Vilnius, 23 November 2002 (RFE/RL) -- U.S. President George W. Bush said today that with Lithuania's entry into NATO, its enemies will now be America's enemies and that the Lithuanian people will never again stand alone. "The long night of fear, uncertainty, and loneliness is over. You're joining the strong and growing family of NATO. Our alliance has made a solemn pledge of protection, and anyone who would choose Lithuania as an enemy has also made an enemy of the United States of America. In the face of aggression, the brave people of Lithuania, Latvia, and Estonia will never again stand alone," Bush said.

Addressing a crowd of thousands gathered on Old Town Hall Square in Lithuania's capital Vilnius, President Bush said that NATO's decision on 21 November to invite Lithuania and six other countries to join the alliance was a great day in the history of Lithuania, the Baltic states, NATO, and also in the history of freedom.

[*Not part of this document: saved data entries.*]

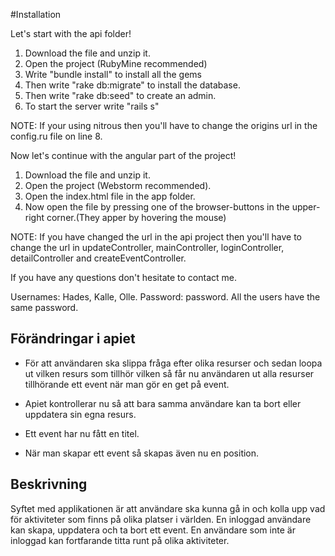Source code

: #Installation

Let's start with the api folder!

1. Download the file and unzip it.
2. Open the project (RubyMine recommended)
3. Write "bundle install" to install all the gems
4. Then write "rake db:migrate" to install the database.
5. Then write "rake db:seed" to create an admin.
6. To start the server write "rails s"

NOTE: If your using nitrous then you'll have to change the origins url in the config.ru file on line 8.

Now let's continue with the angular part of the project!

1. Download the file and unzip it.
2. Open the project (Webstorm recommended).
3. Open the index.html file in the app folder.
4. Now open the file by pressing one of the browser-buttons in the upper-right corner.(They apper by hovering the mouse)

NOTE: If you have changed the url in the api project then you'll have to change the url in updateController, mainController, loginController, detailController and createEventController. 

If you have any questions don't hesitate to contact me.

Usernames: Hades, Kalle, Olle.
Password: password.
All the users have the same password.

## Förändringar i apiet

* För att användaren ska slippa fråga efter olika resurser och sedan loopa ut vilken resurs som tillhör vilken så får nu användaren ut alla resurser tillhörande ett event när man gör en get på event.

* Apiet kontrollerar nu så att bara samma användare kan ta bort eller uppdatera sin egna resurs.

* Ett event har nu fått en titel.

* När man skapar ett event så skapas även nu en position.

## Beskrivning

Syftet med applikationen är att användare ska kunna gå in och kolla upp vad för aktiviteter som finns på olika platser i världen. En inloggad användare kan skapa, uppdatera och ta bort ett event. En användare som inte är inloggad kan fortfarande titta runt på olika aktiviteter.
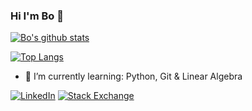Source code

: ### Hi I'm Bo 👋

[![Bo's github stats](https://github-readme-stats.vercel.app/api?username=bojanderson)](https://github.com/anuraghazra/github-readme-stats)

[![Top Langs](https://github-readme-stats.vercel.app/api/top-langs/?username=bojanderson)](https://github.com/anuraghazra/github-readme-stats)

- 🌱 I’m currently learning: Python, Git & Linear Algebra

[![LinkedIn](https://img.shields.io/badge/LinkedIn--_.svg?style=social&logo=linkedin)][linkedin]
[![Stack Exchange](https://img.shields.io/stackexchange/dba/r/326972?label=StackExchange&logo=stackexchange&style=social)][se]


[se]: https://stackexchange.com/users/326972/bo-anderson
[linkedin]: https://www.linkedin.com/in/bojanderson/


<!--
**bojanderson/bojanderson** is a ✨ _special_ ✨ repository because its `README.md` (this file) appears on your GitHub profile.

Here are some ideas to get you started:

- 🔭 I’m currently working on ...
- 🌱 I’m currently learning ...
- 👯 I’m looking to collaborate on ...
- 🤔 I’m looking for help with ...
- 💬 Ask me about ...
- 📫 How to reach me: ...
- 😄 Pronouns: ...
- ⚡ Fun fact: ...
-->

Bush said that, although many doubted whether freedom would ever come to that country, the United States always recognized the independence of Lithuania and knew that arbitrary lines drawn by dictators would be erased. Alluding to the agreements that determined the fate of European countries in the 1930s and 1940s, Bush promised that there would no more Munichs, no more Yaltas.

Elaborating a theme that he has been emphasizing this week, Bush said that the new NATO members will contribute to NATO's common security. He said the strength of NATO does not only depend on the might of armies but on the character of men and women. And the Baltic states have faced danger and shown courage, Bush said. "You have known cruel oppression and withstood it. You have been held captive by an empire, and you outlived it. And because you have paid its cost, you know the value of human freedom," Bush said.

Bush also referred to the new challenges facing the alliance and the need to fight international terrorism. "Like the Nazis and the Communists before them, the terrorists seek to end lives and control all life. Like the Nazis and Communists before them, they will be opposed by free nations, and the terrorists will be defeated," Bush said.

After his public address, Bush paid a visit to the American Center before departing for Bucharest before noon.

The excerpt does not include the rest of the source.